1. Maintain replication consistency (i.e. Data on both the bricks should be same, even in the cases where there are operations happening on same file/directory in parallel from multiple applications/mount points as long as all the bricks in replica set are up)

2. Provide a way of recovering data in case of failures as long as there is
  at least one brick which has the correct data.

3. Serve fresh data for read/stat/readdir etc

###Transaction framework
For 1, 2 above afr uses transaction framework which consists of the following 5
phases which happen on all the bricks in replica set(Bricks which are in replication):

####1.Lock Phase
####2. Pre-op Phase
####3. Op Phase
####4. Post-op Phase
####5. Unlock Phase

*Op Phase* is the actual operation sent by application (`write/create/unlink` etc). For every operation which afr receives that modifies data it sends that same operation in parallel to all the bricks in its replica set. This is how it achieves replication.

*Lock, Unlock Phases* take necessary locks so that *Op phase* can provide **replication consistency** in normal work flow.

#####For example:
If an application performs `touch a` and the other one does `mkdir a`, afr makes sure that either file with name `a` or directory with name `a` is created on both the bricks.

*Pre-op, Post-op Phases* provide changelogging which enables afr to figure out which copy is fresh.
Once afr knows how to figure out fresh copy in the replica set it can **recover data** from fresh copy to stale copy. Also it can **serve fresh** data for `read/stat/readdir` etc.

##Internal Operations
Brief introduction to internal operations in Glusterfs which make *Locking, Unlocking, Pre/Post ops* possible:

###Internal Locking Operations
Glusterfs has **locks** translator which provides the following internal locking operations called `inodelk`, `entrylk` which are used by afr to achieve synchronization of operations on files or directories that conflict with each other.

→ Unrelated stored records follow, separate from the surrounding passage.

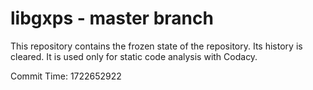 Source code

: # libgxps - master branch

This repository contains the frozen state of the repository.
Its history is cleared. It is used only for static code
analysis with Codacy.

Commit Time: 1722652922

`Inodelk` gives the facility for translators in Glusterfs to obtain range (denoted by tuple with **offset**, **length**) locks in a given domain for an inode.
Full file lock is denoted by the tuple (offset: `0`, length: `0`) i.e. length `0` is considered as infinity.

`Entrylk` enables translators of Glusterfs to obtain locks on `name` in a given domain for an inode, typically a directory.

**Locks** translator provides both *blocking* and *nonblocking* variants and of these operations.

###Xattrop
For pre/post ops posix translator provides an operation called xattrop.
xattrop is a way of *incrementing*/*decrementing* a number present in the extended attribute of the inode *atomically*.

##Transaction Types
There are 3 types of transactions in AFR.
1. Data transactions
  - Operations that add/modify/truncate the file contents.
  - `Write`/`Truncate`/`Ftruncate` etc

2. Metadata transactions
  - Operations that modify the data kept in inode.
  - `Chmod`/`Chown` etc

3) Entry transactions
  - Operations that add/remove/rename entries in a directory
  - `Touch`/`Mkdir`/`Mknod` etc

###Data transactions:

*write* (`offset`, `size`) - writes data from `offset` of `size`

*ftruncate*/*truncate* (`offset`) - truncates data from `offset` till the end of file.

Afr internal locking needs to make sure that two conflicting data operations happen in order, one after the other so that it does not result in replication inconsistency. Afr data operations take inodelks in same domain (lets call it `data` domain).

*Write* operation with offset `O` and size `S` takes an inode lock in data domain with range `(O, S)`.

*Ftruncate*/*Truncate* operations with offset `O` take inode locks in `data` domain with range `(O, 0)`. Please note that size `0` means size infinity.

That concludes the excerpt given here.